The number of lines containing the word "hspace" is all you should give; count them in the records below.

(Data extract)

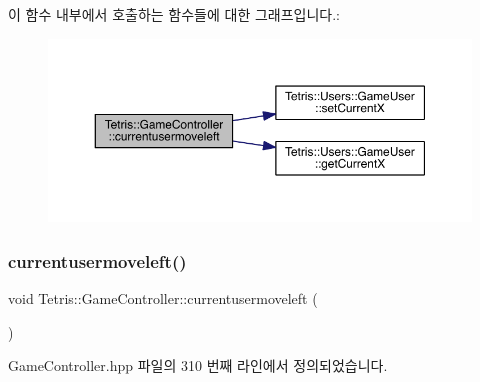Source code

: 이 함수 내부에서 호출하는 함수들에 대한 그래프입니다.\+:
\nopagebreak
\begin{figure}[H]
\begin{center}
\leavevmode
\includegraphics[width=350pt]{class_tetris_1_1_game_controller_ac0d40a0936505754131099034b4271fa_cgraph}
\end{center}
\end{figure}
\mbox{\label{class_tetris_1_1_game_controller_ac0d40a0936505754131099034b4271fa}} 
\subsubsection{\texorpdfstring{currentusermoveleft()}{currentusermoveleft()}\hspace{0.1cm}{\footnotesize\ttfamily [2/2]}}
{\footnotesize\ttfamily void Tetris\+::\+Game\+Controller\+::currentusermoveleft (\begin{DoxyParamCaption}{ }\end{DoxyParamCaption})\hspace{0.3cm}{\ttfamily [inline]}}



Game\+Controller.\+hpp 파일의 310 번째 라인에서 정의되었습니다.

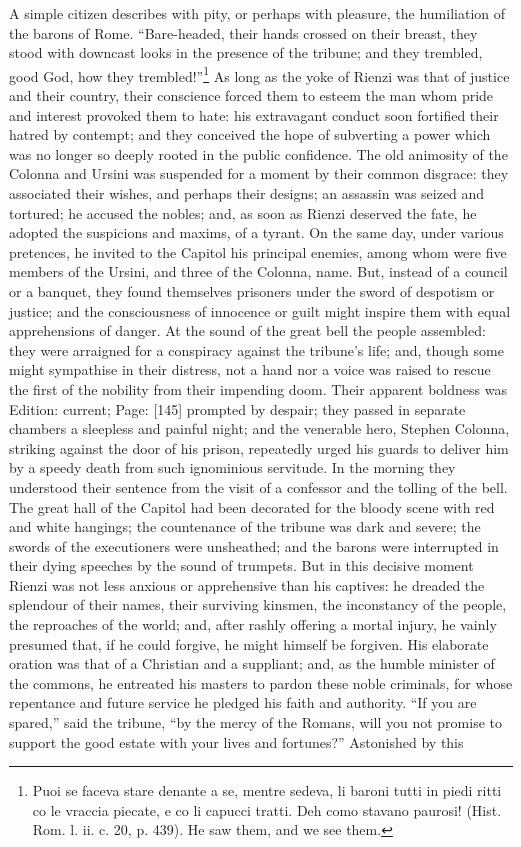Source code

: A simple citizen describes with pity, or perhaps with pleasure, the humiliation of the barons of Rome. \texthebrew{“}Bare-headed, their hands crossed on their breast, they stood with downcast looks in the presence of the tribune; and they trembled, good God, how they trembled!\texthebrew{}”\footnote{Puoi se faceva stare denante a se, mentre sedeva, li baroni tutti in piedi ritti co le vraccia piecate, e co li capucci tratti. Deh como stavano paurosi! (Hist. Rom. l. ii. c. 20, p. 439). He saw them, and we see them.} As long as the yoke of Rienzi was that of justice and their country, their conscience forced them to esteem the man whom pride and interest provoked them to hate: his extravagant conduct soon fortified their hatred by contempt; and they conceived the hope of subverting a power which was no longer so deeply rooted in the public confidence. The old animosity of the Colonna and Ursini was suspended for a moment by their common disgrace: they associated their wishes, and perhaps their designs; an assassin was seized and tortured; he accused the nobles; and, as soon as Rienzi deserved the fate, he adopted the suspicions and maxims, of a tyrant. On the same day, under various pretences, he invited to the Capitol his principal enemies, among whom were five members of the Ursini, and three of the Colonna, name. But, instead of a council or a banquet, they found themselves prisoners under the sword of despotism or justice; and the consciousness of innocence or guilt might inspire them with equal apprehensions of danger. At the sound of the great bell the people assembled: they were arraigned for a conspiracy against the tribune\texthebrew{}’s life; and, though some might sympathise in their distress, not a hand nor a voice was raised to rescue the first of the nobility from their impending doom. Their apparent boldness was Edition: current; Page: [145] prompted by despair; they passed in separate chambers a sleepless and painful night; and the venerable hero, Stephen Colonna, striking against the door of his prison, repeatedly urged his guards to deliver him by a speedy death from such ignominious servitude. In the morning they understood their sentence from the visit of a confessor and the tolling of the bell. The great hall of the Capitol had been decorated for the bloody scene with red and white hangings; the countenance of the tribune was dark and severe; the swords of the executioners were unsheathed; and the barons were interrupted in their dying speeches by the sound of trumpets. But in this decisive moment Rienzi was not less anxious or apprehensive than his captives: he dreaded the splendour of their names, their surviving kinsmen, the inconstancy of the people, the reproaches of the world; and, after rashly offering a mortal injury, he vainly presumed that, if he could forgive, he might himself be forgiven. His elaborate oration was that of a Christian and a suppliant; and, as the humble minister of the commons, he entreated his masters to pardon these noble criminals, for whose repentance and future service he pledged his faith and authority. \texthebrew{“}If you are spared,\texthebrew{}” said the tribune, \texthebrew{“}by the mercy of the Romans, will you not promise to support the good estate with your lives and fortunes?\texthebrew{}” Astonished by this 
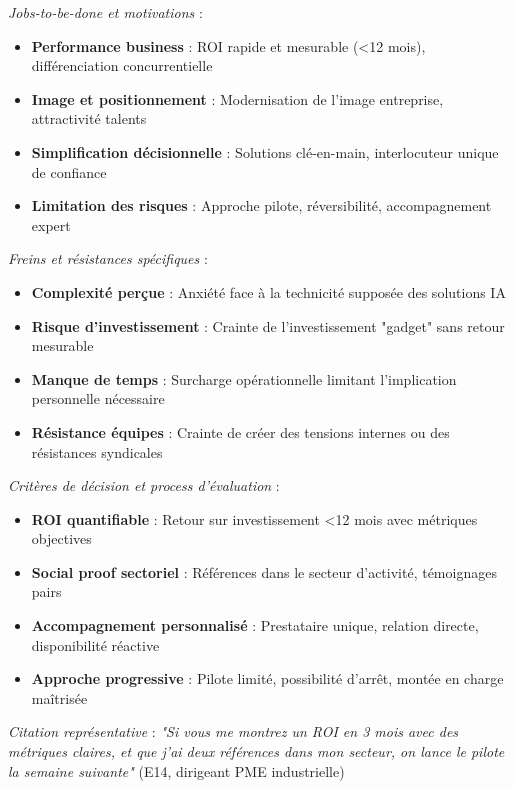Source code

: \emph{Jobs-to-be-done et motivations} \cite{christensen2016competing} :
\begin{itemize}
    \item \textbf{Performance business} : ROI rapide et mesurable (<12 mois), différenciation concurrentielle
    \item \textbf{Image et positionnement} : Modernisation de l'image entreprise, attractivité talents
    \item \textbf{Simplification décisionnelle} : Solutions clé-en-main, interlocuteur unique de confiance
    \item \textbf{Limitation des risques} : Approche pilote, réversibilité, accompagnement expert
\end{itemize}

\emph{Freins et résistances spécifiques} :
\begin{itemize}
    \item \textbf{Complexité perçue} : Anxiété face à la technicité supposée des solutions IA
    \item \textbf{Risque d'investissement} : Crainte de l'investissement "gadget" sans retour mesurable
    \item \textbf{Manque de temps} : Surcharge opérationnelle limitant l'implication personnelle nécessaire
    \item \textbf{Résistance équipes} : Crainte de créer des tensions internes ou des résistances syndicales
\end{itemize}

\emph{Critères de décision et process d'évaluation} :
\begin{itemize}
    \item \textbf{ROI quantifiable} : Retour sur investissement <12 mois avec métriques objectives
    \item \textbf{Social proof sectoriel} : Références dans le secteur d'activité, témoignages pairs
    \item \textbf{Accompagnement personnalisé} : Prestataire unique, relation directe, disponibilité réactive
    \item \textbf{Approche progressive} : Pilote limité, possibilité d'arrêt, montée en charge maîtrisée
\end{itemize}

\emph{Citation représentative} : \emph{"Si vous me montrez un ROI en 3 mois avec des métriques claires, et que j'ai deux références dans mon secteur, on lance le pilote la semaine suivante"} (E14, dirigeant PME industrielle)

(End Data extract)

__Your solution__.
2